Neuroblastome sind Tumoren des Nervensystems, können sich an vielen Stellen im Körper bilden und sind die häufigste Ursache für krebsbedingte Todesfälle bei Kleinkindern. Eine Forschungsgruppe der Universitätsmedizin Halle deckte nun erstmals die Abläufe in der Entwicklung von Neuroblastomen auf. Das Protein IGF2BP1 ist dabei wie ein Funken, der auf Zellebene ein ganzes Lauffeuer krebsfördernder Prozesse auslösen kann. In vorklinischen Versuchen nutzten sie ein Molekül, das IGF2BP1 blockieren und den Funken im Keim ersticken könnte. Die Ergebnisse zum neuen möglichen Therapieansatz sind in der Fachzeitschrift „Molecular Cancer“ veröffentlicht.

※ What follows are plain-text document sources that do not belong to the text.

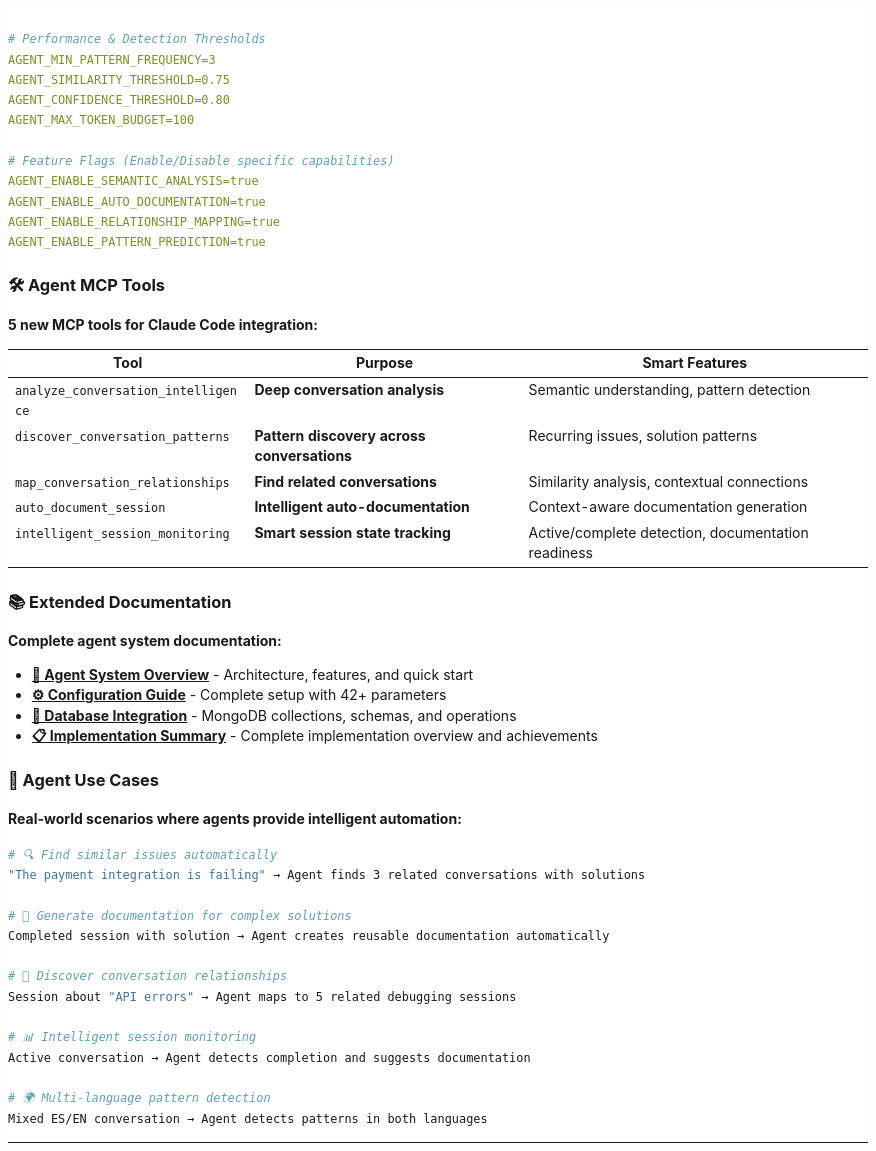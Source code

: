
 ```yaml

# Performance & Detection Thresholds
AGENT_MIN_PATTERN_FREQUENCY=3
AGENT_SIMILARITY_THRESHOLD=0.75
AGENT_CONFIDENCE_THRESHOLD=0.80
AGENT_MAX_TOKEN_BUDGET=100

# Feature Flags (Enable/Disable specific capabilities)
AGENT_ENABLE_SEMANTIC_ANALYSIS=true
AGENT_ENABLE_AUTO_DOCUMENTATION=true
AGENT_ENABLE_RELATIONSHIP_MAPPING=true
AGENT_ENABLE_PATTERN_PREDICTION=true
```

### **🛠️ Agent MCP Tools**

**5 new MCP tools for Claude Code integration:**

| Tool | Purpose | Smart Features |
|------|---------|---------------|
| `analyze_conversation_intelligence` | **Deep conversation analysis** | Semantic understanding, pattern detection |
| `discover_conversation_patterns` | **Pattern discovery across conversations** | Recurring issues, solution patterns |
| `map_conversation_relationships` | **Find related conversations** | Similarity analysis, contextual connections |
| `auto_document_session` | **Intelligent auto-documentation** | Context-aware documentation generation |
| `intelligent_session_monitoring` | **Smart session state tracking** | Active/complete detection, documentation readiness |

### **📚 Extended Documentation**

**Complete agent system documentation:**

- **[📖 Agent System Overview](/src/agents/docs/README.md)** - Architecture, features, and quick start
- **[⚙️ Configuration Guide](/src/agents/docs/CONFIGURATION.md)** - Complete setup with 42+ parameters
- **[💾 Database Integration](/src/agents/docs/DATABASE_INTEGRATION.md)** - MongoDB collections, schemas, and operations  
- **[📋 Implementation Summary](/AGENT_SYSTEM_SUMMARY.md)** - Complete implementation overview and achievements

### **🎯 Agent Use Cases**

**Real-world scenarios where agents provide intelligent automation:**

```bash
# 🔍 Find similar issues automatically
"The payment integration is failing" → Agent finds 3 related conversations with solutions

# 📝 Generate documentation for complex solutions  
Completed session with solution → Agent creates reusable documentation automatically

# 🔗 Discover conversation relationships
Session about "API errors" → Agent maps to 5 related debugging sessions

# 📊 Intelligent session monitoring
Active conversation → Agent detects completion and suggests documentation

# 🌍 Multi-language pattern detection
Mixed ES/EN conversation → Agent detects patterns in both languages
```

---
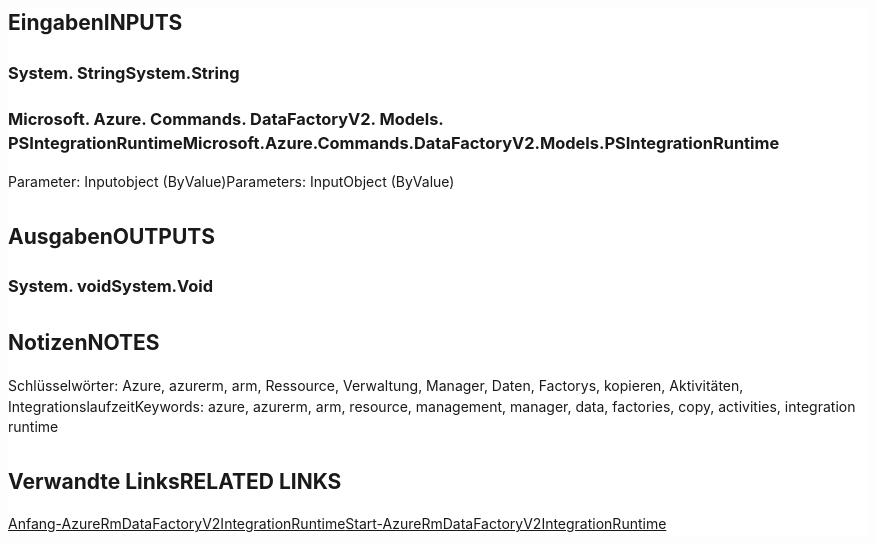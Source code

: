 ## <span data-ttu-id="4c08d-137">Eingaben</span><span class="sxs-lookup"><span data-stu-id="4c08d-137">INPUTS</span></span>

### <span data-ttu-id="4c08d-138">System. String</span><span class="sxs-lookup"><span data-stu-id="4c08d-138">System.String</span></span>

### <span data-ttu-id="4c08d-139">Microsoft. Azure. Commands. DataFactoryV2. Models. PSIntegrationRuntime</span><span class="sxs-lookup"><span data-stu-id="4c08d-139">Microsoft.Azure.Commands.DataFactoryV2.Models.PSIntegrationRuntime</span></span>
<span data-ttu-id="4c08d-140">Parameter: Inputobject (ByValue)</span><span class="sxs-lookup"><span data-stu-id="4c08d-140">Parameters: InputObject (ByValue)</span></span>

## <span data-ttu-id="4c08d-141">Ausgaben</span><span class="sxs-lookup"><span data-stu-id="4c08d-141">OUTPUTS</span></span>

### <span data-ttu-id="4c08d-142">System. void</span><span class="sxs-lookup"><span data-stu-id="4c08d-142">System.Void</span></span>

## <span data-ttu-id="4c08d-143">Notizen</span><span class="sxs-lookup"><span data-stu-id="4c08d-143">NOTES</span></span>
<span data-ttu-id="4c08d-144">Schlüsselwörter: Azure, azurerm, arm, Ressource, Verwaltung, Manager, Daten, Factorys, kopieren, Aktivitäten, Integrationslaufzeit</span><span class="sxs-lookup"><span data-stu-id="4c08d-144">Keywords: azure, azurerm, arm, resource, management, manager, data, factories, copy, activities, integration runtime</span></span>

## <span data-ttu-id="4c08d-145">Verwandte Links</span><span class="sxs-lookup"><span data-stu-id="4c08d-145">RELATED LINKS</span></span>

[<span data-ttu-id="4c08d-146">Anfang-AzureRmDataFactoryV2IntegrationRuntime</span><span class="sxs-lookup"><span data-stu-id="4c08d-146">Start-AzureRmDataFactoryV2IntegrationRuntime</span></span>]()
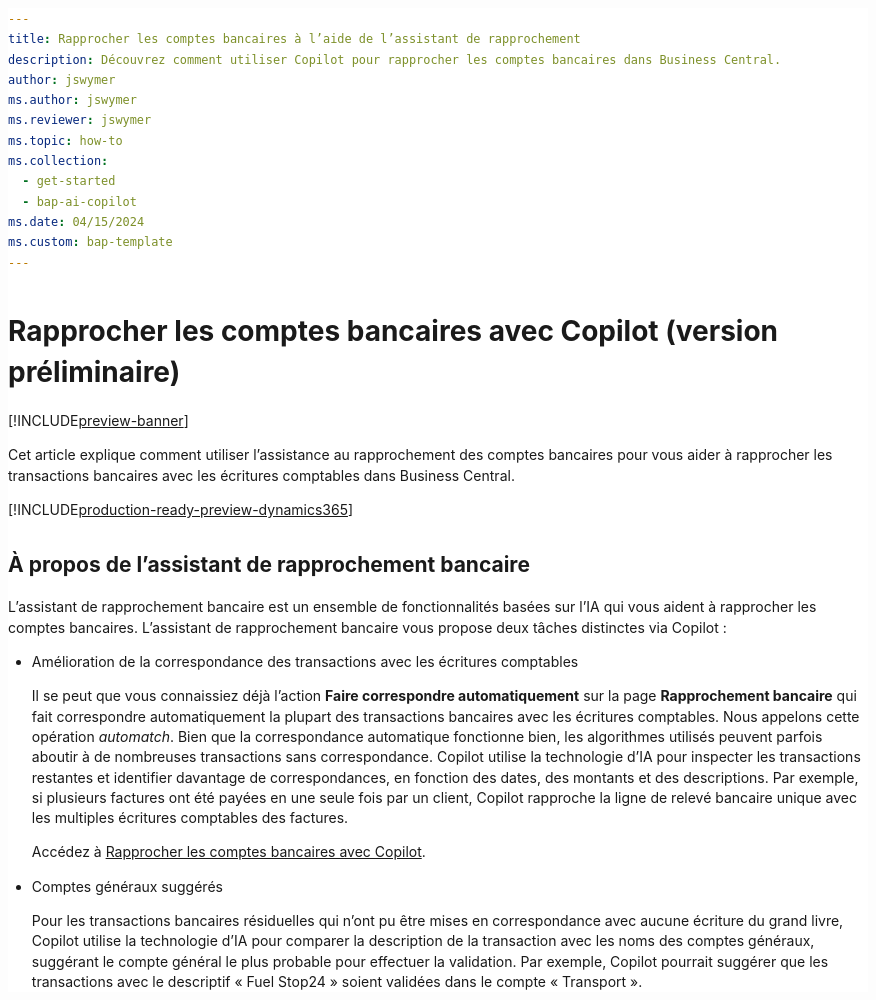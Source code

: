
 ```yaml
---
title: Rapprocher les comptes bancaires à l’aide de l’assistant de rapprochement
description: Découvrez comment utiliser Copilot pour rapprocher les comptes bancaires dans Business Central.
author: jswymer
ms.author: jswymer
ms.reviewer: jswymer
ms.topic: how-to
ms.collection:
  - get-started
  - bap-ai-copilot
ms.date: 04/15/2024
ms.custom: bap-template
---
```


# <a name="reconcile-bank-accounts-with-copilot-preview"></a>Rapprocher les comptes bancaires avec Copilot (version préliminaire)

[!INCLUDE[preview-banner](includes/preview-banner.md)]

Cet article explique comment utiliser l’assistance au rapprochement des comptes bancaires pour vous aider à rapprocher les transactions bancaires avec les écritures comptables dans Business Central.

[!INCLUDE[production-ready-preview-dynamics365](includes/production-ready-preview-dynamics365.md)]

## <a name="about-bank-account-reconciliation-assist"></a>À propos de l’assistant de rapprochement bancaire

L’assistant de rapprochement bancaire est un ensemble de fonctionnalités basées sur l’IA qui vous aident à rapprocher les comptes bancaires. L’assistant de rapprochement bancaire vous propose deux tâches distinctes via Copilot :

- Amélioration de la correspondance des transactions avec les écritures comptables

   Il se peut que vous connaissiez déjà l’action **Faire correspondre automatiquement** sur la page **Rapprochement bancaire** qui fait correspondre automatiquement la plupart des transactions bancaires avec les écritures comptables. Nous appelons cette opération *automatch*. Bien que la correspondance automatique fonctionne bien, les algorithmes utilisés peuvent parfois aboutir à de nombreuses transactions sans correspondance. Copilot utilise la technologie d’IA pour inspecter les transactions restantes et identifier davantage de correspondances, en fonction des dates, des montants et des descriptions. Par exemple, si plusieurs factures ont été payées en une seule fois par un client, Copilot rapproche la ligne de relevé bancaire unique avec les multiples écritures comptables des factures.

   Accédez à [Rapprocher les comptes bancaires avec Copilot](#reconcile-bank-accounts-with-copilot).

- Comptes généraux suggérés

  Pour les transactions bancaires résiduelles qui n’ont pu être mises en correspondance avec aucune écriture du grand livre, Copilot utilise la technologie d’IA pour comparer la description de la transaction avec les noms des comptes généraux, suggérant le compte général le plus probable pour effectuer la validation. Par exemple, Copilot pourrait suggérer que les transactions avec le descriptif « Fuel Stop24 » soient validées dans le compte « Transport ».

Am Anfang des Lebens sorgt das Protein IGF2BP1 während der Entwicklung des Embryos dafür, dass Zellen schnell wachsen können. Kommt es später noch vor, wird es mit unterschiedlichen Tumoren in Verbindung gebracht. In der aktuellen Studie analysierten die Forschenden die genetischen Merkmale der Tumore von 100 an Neuroblastomen erkrankten Kindern und führten ausführliche Versuche in Zellkulturen sowie mit Mäusen durch. „Kurzgesagt sorgt IGF2BP1 dafür, dass ein anderes Protein verstärkt gebildet wird. Beide Proteine können verschiedene, bisher ungeklärte Prozesse auf genetischer Ebene aktivieren, die unter diesen fehlerhaften Umständen stark krebsfördernd wirken“, erläutert Sven Hagemann, Erstautor und Biochemiker am Institut für Molekulare Medizin an der Universitätsmedizin Halle. Das Resultat ist ein außer Kontrolle geratener Flächenbrand in der Zelle, der dafür sorgt, dass Neuroblastome entstehen, überleben, wachsen und sich ausbreiten. Die Studie zeigt zum ersten Mal, dass IGF2BP1 alleine bereits ausreicht, um diesen Tumor auszulösen. So entwickelten Mäuse, bei denen die IGF2BP1-Bildung herbeigeführt wurde, in jedem Fall ein Neuroblastom.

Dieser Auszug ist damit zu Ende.